[TASK TO CARRY OUT]
Each of the entries below is to be written out exactly, and the images skipped.

[EXTRACTED RECORDS]

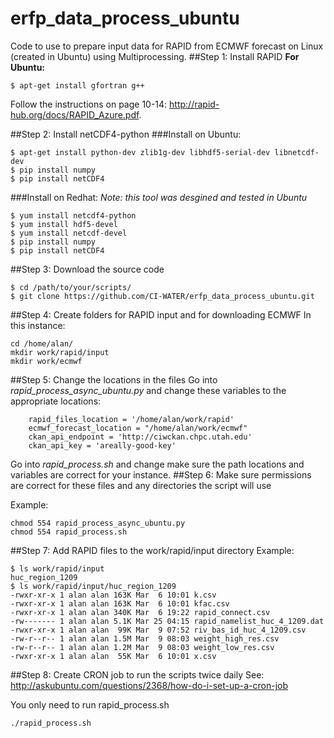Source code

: # erfp_data_process_ubuntu
Code to use to prepare input data for RAPID from ECMWF forecast on Linux (created in Ubuntu) using Multiprocessing.
##Step 1: Install RAPID
**For Ubuntu:**
```
$ apt-get install gfortran g++
```
Follow the instructions on page 10-14: http://rapid-hub.org/docs/RAPID_Azure.pdf.

##Step 2: Install netCDF4-python
###Install on Ubuntu:
```
$ apt-get install python-dev zlib1g-dev libhdf5-serial-dev libnetcdf-dev 
$ pip install numpy
$ pip install netCDF4
```
###Install on Redhat:
*Note: this tool was desgined and tested in Ubuntu*
```
$ yum install netcdf4-python
$ yum install hdf5-devel
$ yum install netcdf-devel
$ pip install numpy
$ pip install netCDF4
```
##Step 3: Download the source code
```
$ cd /path/to/your/scripts/
$ git clone https://github.com/CI-WATER/erfp_data_process_ubuntu.git
```
##Step 4: Create folders for RAPID input and for downloading ECMWF
In this instance:
```
cd /home/alan/
mkdir work/rapid/input
mkdir work/ecmwf
```
##Step 5: Change the locations in the files
Go into *rapid_process_async_ubuntu.py* and change these variables to the appropriate locations:
```
    rapid_files_location = '/home/alan/work/rapid'
    ecmwf_forecast_location = "/home/alan/work/ecmwf"
    ckan_api_endpoint = 'http://ciwckan.chpc.utah.edu'
    ckan_api_key = 'areally-good-key'
```
Go into *rapid_process.sh* and change make sure the path locations and variables are correct for your instance.
##Step 6: Make sure permissions are correct for these files and any directories the script will use

Example:
```
chmod 554 rapid_process_async_ubuntu.py
chmod 554 rapid_process.sh
```
##Step 7: Add RAPID files to the work/rapid/input directory
Example:
```
$ ls work/rapid/input
huc_region_1209
$ ls work/rapid/input/huc_region_1209
-rwxr-xr-x 1 alan alan 163K Mar  6 10:01 k.csv
-rwxr-xr-x 1 alan alan 163K Mar  6 10:01 kfac.csv
-rwxr-xr-x 1 alan alan 340K Mar  6 19:22 rapid_connect.csv
-rw------- 1 alan alan 5.1K Mar 25 04:15 rapid_namelist_huc_4_1209.dat
-rwxr-xr-x 1 alan alan  99K Mar  9 07:52 riv_bas_id_huc_4_1209.csv
-rw-r--r-- 1 alan alan 1.5M Mar  9 08:03 weight_high_res.csv
-rw-r--r-- 1 alan alan 1.2M Mar  9 08:03 weight_low_res.csv
-rwxr-xr-x 1 alan alan  55K Mar  6 10:01 x.csv
```
##Step 8: Create CRON job to run the scripts twice daily
See: http://askubuntu.com/questions/2368/how-do-i-set-up-a-cron-job

You only need to run rapid_process.sh
```
./rapid_process.sh
```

[/EXTRACTED RECORDS]

[EXERCISE RESULT]
Source code

: # erfp_data_process_ubuntu
Code to use to prepare input data for RAPID from ECMWF forecast on Linux (created in Ubuntu) using Multiprocessing.
##Step 1: Install RAPID
**For Ubuntu:**
```
$ apt-get install gfortran g++
```
Follow the instructions on page 10-14: http://rapid-hub.org/docs/RAPID_Azure.pdf.

##Step 2: Install netCDF4-python
###Install on Ubuntu:
```
$ apt-get install python-dev zlib1g-dev libhdf5-serial-dev libnetcdf-dev 
$ pip install numpy
$ pip install netCDF4
```
###Install on Redhat:
*Note: this tool was desgined and tested in Ubuntu*
```
$ yum install netcdf4-python
$ yum install hdf5-devel
$ yum install netcdf-devel
$ pip install numpy
$ pip install netCDF4
```
##Step 3: Download the source code
```
$ cd /path/to/your/scripts/
$ git clone https://github.com/CI-WATER/erfp_data_process_ubuntu.git
```
##Step 4: Create folders for RAPID input and for downloading ECMWF
In this instance:
```
cd /home/alan/
mkdir work/rapid/input
mkdir work/ecmwf
```
##Step 5: Change the locations in the files
Go into *rapid_process_async_ubuntu.py* and change these variables to the appropriate locations:
```
    rapid_files_location = '/home/alan/work/rapid'
    ecmwf_forecast_location = "/home/alan/work/ecmwf"
    ckan_api_endpoint = 'http://ciwckan.chpc.utah.edu'
    ckan_api_key = 'areally-good-key'
```
Go into *rapid_process.sh* and change make sure the path locations and variables are correct for your instance.
##Step 6: Make sure permissions are correct for these files and any directories the script will use

Example:
```
chmod 554 rapid_process_async_ubuntu.py
chmod 554 rapid_process.sh
```
##Step 7: Add RAPID files to the work/rapid/input directory
Example:
```
$ ls work/rapid/input
huc_region_1209
$ ls work/rapid/input/huc_region_1209
-rwxr-xr-x 1 alan alan 163K Mar  6 10:01 k.csv
-rwxr-xr-x 1 alan alan 163K Mar  6 10:01 kfac.csv
-rwxr-xr-x 1 alan alan 340K Mar  6 19:22 rapid_connect.csv
-rw------- 1 alan alan 5.1K Mar 25 04:15 rapid_namelist_huc_4_1209.dat
-rwxr-xr-x 1 alan alan  99K Mar  9 07:52 riv_bas_id_huc_4_1209.csv
-rw-r--r-- 1 alan alan 1.5M Mar  9 08:03 weight_high_res.csv
-rw-r--r-- 1 alan alan 1.2M Mar  9 08:03 weight_low_res.csv
-rwxr-xr-x 1 alan alan  55K Mar  6 10:01 x.csv
```
##Step 8: Create CRON job to run the scripts twice daily
See: http://askubuntu.com/questions/2368/how-do-i-set-up-a-cron-job

You only need to run rapid_process.sh
```
./rapid_process.sh
```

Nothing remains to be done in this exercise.